La vehemencia con que lo dijo supuso para Emily una nueva causa de alarma e intentó ponerse en pie, pero su cuerpo se negaba a sostenerla y continuó sentada. Las palabras murieron en sus labios y, cuando miró hacia la puerta que conducía al pasillo, que estaba cerrada, comprendió que era imposible que escapara de la habitación antes de que Morano se diera cuenta de sus intenciones y contraatacara.

Sin darse cuenta de su agitación, él continuó recorriendo la habitación con el ánimo totalmente alterado. Su rostro expresaba la ira de los celos y de la venganza. Cualquier persona que hubiera visto aquel rostro con su sonrisa de inefable ternura, no podría creer que se trataba del mismo.

—Conde Morano —dijo Emily, recobrando la voz—, calmaos, os lo' ruego, contened esa agitación, y atended a las razones si no podéis hacerlo con la piedad. Habéis equivocado vuestro amor y vuestro odio. Nunca podría devolveros el afecto con el que honráis, y nunca os he animado a ello; ni el signor Montoni os ha ofendido, porque debéis saber que no tiene derecho a disponer de mi mano aunque poseyera el poder para ello. Marchad entonces, marchad del castillo mientras estéis a tiempo. Ahorraos las consecuencias de una injusta venganza y el remordimiento de haber prolongado en mí estos momentos de sufrimiento.

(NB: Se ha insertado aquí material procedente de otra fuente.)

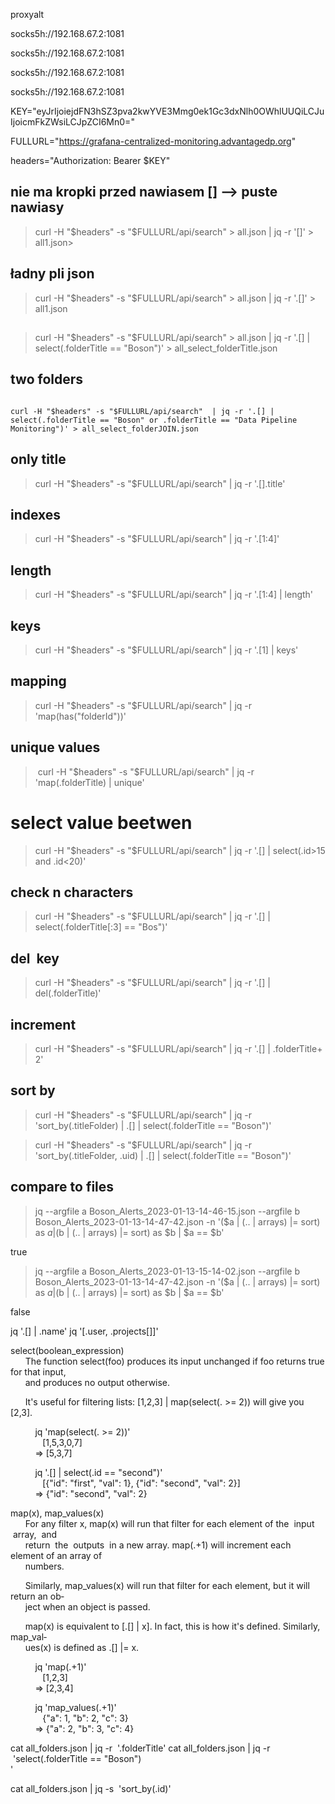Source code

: proxyalt

socks5h://192.168.67.2:1081

socks5h://192.168.67.2:1081

socks5h://192.168.67.2:1081

socks5h://192.168.67.2:1081

  

KEY="eyJrIjoiejdFN3hSZ3pva2kwYVE3Mmg0ek1Gc3dxNlh0OWhlUUQiLCJuIjoicmFkZWsiLCJpZCI6Mn0="

FULLURL="https://grafana-centralized-monitoring.advantagedp.org"

headers="Authorization: Bearer $KEY"

  

## nie ma kropki przed nawiasem [] --> puste nawiasy

> curl -H "$headers" -s "$FULLURL/api/search" > all.json | jq -r '[]' > all1.json>

  

## ładny pli json

> curl -H "$headers" -s "$FULLURL/api/search" > all.json | jq -r '.[]' > all1.json

  

##

> curl -H "$headers" -s "$FULLURL/api/search" > all.json | jq -r '.[] | select(.folderTitle == "Boson")' > all_select_folderTitle.json

  

## two folders

```

curl -H "$headers" -s "$FULLURL/api/search"  | jq -r '.[] | select(.folderTitle == "Boson" or .folderTitle == "Data Pipeline Monitoring")' > all_select_folderJOIN.json  

```

  

## only title

  

> curl -H "$headers" -s "$FULLURL/api/search" | jq -r '.[].title'

  

## indexes

  

> curl -H "$headers" -s "$FULLURL/api/search" | jq -r '.[1:4]'

  

## length

  

> curl -H "$headers" -s "$FULLURL/api/search" | jq -r '.[1:4] | length'

  

## keys

  

> curl -H "$headers" -s "$FULLURL/api/search" | jq -r '.[1] | keys'

  

## mapping

> curl -H "$headers" -s "$FULLURL/api/search" | jq -r 'map(has("folderId"))'

  

## unique values

  

>  curl -H "$headers" -s "$FULLURL/api/search" | jq -r 'map(.folderTitle) | unique'

  

# select value beetwen

> curl -H "$headers" -s "$FULLURL/api/search" | jq -r '.[] | select(.id>15 and .id<20)'

  

## check n characters

>curl -H "$headers" -s "$FULLURL/api/search" | jq -r '.[] | select(.folderTitle[:3] == "Bos")'

  

## del  key

>curl -H "$headers" -s "$FULLURL/api/search" | jq -r '.[] | del(.folderTitle)'

  

## increment

>curl -H "$headers" -s "$FULLURL/api/search" | jq -r '.[] | .folderTitle+ 2'

  
  

## sort by

> curl -H "$headers" -s "$FULLURL/api/search" | jq -r 'sort_by(.titleFolder) | .[] | select(.folderTitle == "Boson")'

  

> curl -H "$headers" -s "$FULLURL/api/search" | jq -r 'sort_by(.titleFolder, .uid) | .[] | select(.folderTitle == "Boson")'


## compare to files
>jq --argfile a Boson_Alerts_2023-01-13-14-46-15.json --argfile b Boson_Alerts_2023-01-13-14-47-42.json -n '($a | (.. | arrays) |= sort) as $a | ($b | (.. | arrays) |= sort) as $b | $a == $b'

true 

> jq --argfile a Boson_Alerts_2023-01-13-15-14-02.json --argfile b Boson_Alerts_2023-01-13-14-47-42.json -n '($a | (.. | arrays) |= sort) as $a | ($b | (.. | arrays) |= sort) as $b | $a == $b'

false


jq '.[] | .name'
jq '[.user, .projects[]]'

select(boolean_expression)  
      The function select(foo) produces its input unchanged if foo returns true for that input,  
      and produces no output otherwise.  
  
      It's useful for filtering lists: [1,2,3] | map(select(. >= 2)) will give you [2,3].  
  
          jq 'map(select(. >= 2))'  
             [1,5,3,0,7]  
          => [5,3,7]  
  
          jq '.[] | select(.id == "second")'  
             [{"id": "first", "val": 1}, {"id": "second", "val": 2}]  
          => {"id": "second", "val": 2}


map(x), map_values(x)  
      For any filter x, map(x) will run that filter for each element of the  input  array,  and  
      return  the  outputs  in a new array. map(.+1) will increment each element of an array of  
      numbers.  
  
      Similarly, map_values(x) will run that filter for each element, but it will return an ob‐  
      ject when an object is passed.  
  
      map(x) is equivalent to [.[] | x]. In fact, this is how it's defined. Similarly, map_val‐  
      ues(x) is defined as .[] |= x.  
  
          jq 'map(.+1)'  
             [1,2,3]  
          => [2,3,4]  
  
          jq 'map_values(.+1)'  
             {"a": 1, "b": 2, "c": 3}  
          => {"a": 2, "b": 3, "c": 4}

cat all_folders.json | jq -r  '.folderTitle'
cat all_folders.json | jq -r  'select(.folderTitle == "Boson")  
'

cat all_folders.json | jq -s  'sort_by(.id)'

—¿Os alarcnáis por mi seguridad o por la de Montoni? —dijo Morano, fríamente, y dirigiéndole una mirada recriminatoria.

—Por los dos —replicó Emily con voz temblorosa.

—¡Venganza injusta! —exclamó el conde volviendo a su tono apasionado—. ¿Quién puede imaginar un castigo adecuado a la injuria que él me ha hecho? Sí, abandonaré el castillo, pero no lo haré solo. He sido engañado demasiado tiempo. Ya que mis oraciones y mis sufrimientos no pueden vencer, lo lograré por la fuerza. Tengo gente esperando que os llevará a mi carruaje. Vuestros gritos no os proporcionarán socorro alguno; no serán oídos desde esta distante parte del castillo; someteos, en consecuencia, silenciosamente, y venid conmigo.